Hackers are remotely locking Macs using an Apple ID and password even with two factor authentication enabled. Anyone who re-used a password as their Apple ID password and another password should change their Apple ID password immediately.
Over the last week, and with an uptick in the last 24 hours multiple reports of remotely locked Macs appeared from users, even with two factor authentication enabled. The hackers appear to be using Find My iPhone services to see a list of Macs and lock them with a passcode. You currently do not need the two factor authentication to login to Find My iPhone and put a lock on a device.
When locked, users see a request to send the equivalent of $50 in bitcoin to an address and then the hacker will share the six digit code required to unlock the Mac. Apple is working with some of the users who are dealing with the problem. You can see some of the reports below.
I've been hacked and locked out of my MacBook through iCloud. I need to swear very loudly. https://t.co/8gV10g84Vp
— Daryn (@darynsimon) September 18, 2017
So a hacker gained access to my iCloud account (despite two-factor authorization) while I was asleep this morning.
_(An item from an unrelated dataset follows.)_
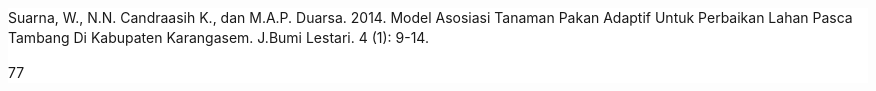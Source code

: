 <p><span class="font7">Suarna, W., N.N. Candraasih K., dan M.A.P. Duarsa. 2014. Model Asosiasi Tanaman Pakan Adaptif Untuk Perbaikan Lahan Pasca Tambang Di Kabupaten Karangasem. J.Bumi Lestari. 4 (1): 9-14.</span></p>
<p><span class="font1">77</span></p>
— Jason Caffoe (@jcaffoe) September 20, 2017
MY MACBOOK JUST LOCKED ITSELF. WHAT THE FUCK.
— Reza 2.0 (@reallyevilspawn) September 20, 2017
— Jovan (@bunandsomesauce) September 16, 2017
If you may have re-used your Apple ID password on another website, now is a very good time to change your password. At this point it doesn’t appear that Apple servers are hacked, but if you’ve used this password elsewhere it’s only a matter of trying the right combination on the Find My iPhone tool.
Apple outlines how you can change your Apple ID password on a computer or on your iPhone or iPad. Now is a good time to use Safari passwords, Lastpass, 1Password or another tool to create a secure Apple ID password.